Aberdeen Minerals would like to find innovators who already have, or have the potential to develop, a novel mineral processing technology to extract and refine nickel, copper and cobalt products from sulphide mineral concentrates derived from North East Scotland. The challenge involves developing and demonstrating a processing solution for the direct production of critical raw materials for UK industry, in a way that is more economically, environmentally and socially sustainable than shipping products to overseas smelters.

Opportunity

Challenge opens

16/04/2026

Challenge closes

29/05/2026

Benefit

Aberdeen Minerals is looking to use open innovation to develop novel mineral processing methods to extract and refine nickel, copper and cobalt products from sulphide mineral concentrates mined from North East Scotland. The target is to identify a processing technology to produce saleable intermediate products suitable for further refining, or industry-ready products e.g. for the lithium-ion battery sector. For a successful solution there could also be opportunities to apply for collaborative funding to develop the technology and an overall processing flowsheet for the project, and potential for the challenge holder to acquire or license the technology. There is significant prospective commercial impact through future UK critical raw material production, and further commercialisation across other UK / European / global nickel sulphide projects.

Background

Aberdeen Minerals is a private company investing in geological exploration for nickel, copper and cobalt sulphide mineral deposits in North East Scotland. Nickel and cobalt are classified by the UK Government as “critical minerals” and copper is a “growth mineral”. The Government’s Critical Minerals Strategy (November 2025) targets at least 10% of annual UK demand for critical minerals to be met through domestic production (primary extraction, processing and refining of critical minerals) by 2035.

The company is currently being financed by a multi-million pounds investment by a mining industry investor, Central Asia Metals Plc. Drilling and geophysical investigations are ongoing at the Arthrath Project in Aberdeenshire, intended to identify and delineate subsurface zones with sufficiently high levels of metal concentration to support a long-term mine development.

Nickel, copper and cobalt at Arthrath occur in sulphide mineral deposits comprising primarily of the minerals pyrrhotite, pentlandite (nickel-cobalt host) and chalcopyrite (copper host). The conventional processing route for this deposit typeis to produce a sulphide mineral concentrate at the mine site, which is sold onward to a smelter for further processing. As there are no smelters in the UK, future concentrate production would need to be shipped overseas meaning that these nickel, copper and cobalt critical raw materials would be lost from UK domestic supply chains.

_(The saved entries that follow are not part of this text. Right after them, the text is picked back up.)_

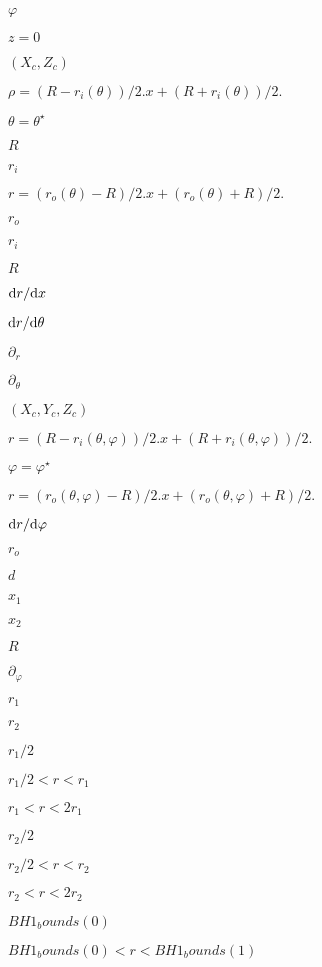 \documentclass{article}
\begin{document}
$\varphi$
\pagebreak

$ z=0 $
\pagebreak

$(X_c, Z_c)$
\pagebreak

$ \rho = (R - r_i(\theta))/2. x + (R + r_i(\theta))/2. $
\pagebreak

$ \theta = \theta^\star $
\pagebreak

$ R $
\pagebreak

$ r_i $
\pagebreak

$ r = (r_o(\theta) - R)/2. x + (r_o(\theta) + R)/2. $
\pagebreak

$ r_o $
\pagebreak

$r_i$
\pagebreak

$ R$
\pagebreak

$ {\rm d} r / {\rm d} x$
\pagebreak

$ {\rm d} r / {\rm d} \theta$
\pagebreak

$ \partial_r $
\pagebreak

$ \partial_\theta $
\pagebreak

$(X_c, Y_c, Z_c)$
\pagebreak

$ r = (R - r_i(\theta, \varphi))/2. x + (R + r_i(\theta, \varphi))/2. $
\pagebreak

$ \varphi = \varphi^\star $
\pagebreak

$ r = (r_o(\theta, \varphi) - R)/2. x + (r_o(\theta, \varphi) + R)/2. $
\pagebreak

$ {\rm d} r / {\rm d} \varphi$
\pagebreak

$r_o$
\pagebreak

$ d $
\pagebreak

$ x_1 $
\pagebreak

$ x_2 $
\pagebreak

$ R $
\pagebreak

$ \partial_\varphi $
\pagebreak

$ r_1 $
\pagebreak

$ r_2 $
\pagebreak

$ r_1/2 $
\pagebreak

$ r_1/2 < r < r_1 $
\pagebreak

$ r_1 < r < 2 r_1 $
\pagebreak

$ r_2/2 $
\pagebreak

$ r_2/2 < r < r_2 $
\pagebreak

$ r_2 < r < 2 r_2 $
\pagebreak

$ BH1_bounds(0) $
\pagebreak

$ BH1_bounds(0) < r < BH1_bounds(1) $
\pagebreak
\end{document}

Further drawbacks with processing via a smelter include: recovery losses to achieve smelter quality concentrates; economic losses through payability rates and penalty elements; loss of cobalt during smelting; transport costs; environmental impacts.

Significant amounts of nickel, copper and cobalt at lower concentration levels have already been delineated at Arthrath within zones that may eventually be considered un- or sub-economic using conventional processing methods.

The challenge is therefore to develop an alternative processing route to recover and refine the critical raw materials domestically, enabling direct supply to UK industry, reducing reliance on overseas production and mitigating the environmental and social impacts of raw material supply chains.

Improving the overall economics of a mineral development at Arthrath will accelerate the project’s development, bring forward the creation of skilled jobs and enhance the project’s investability and financial performance.

Further commercialisation of a solution could also be possible across other UK / European / global nickel sulphide projects.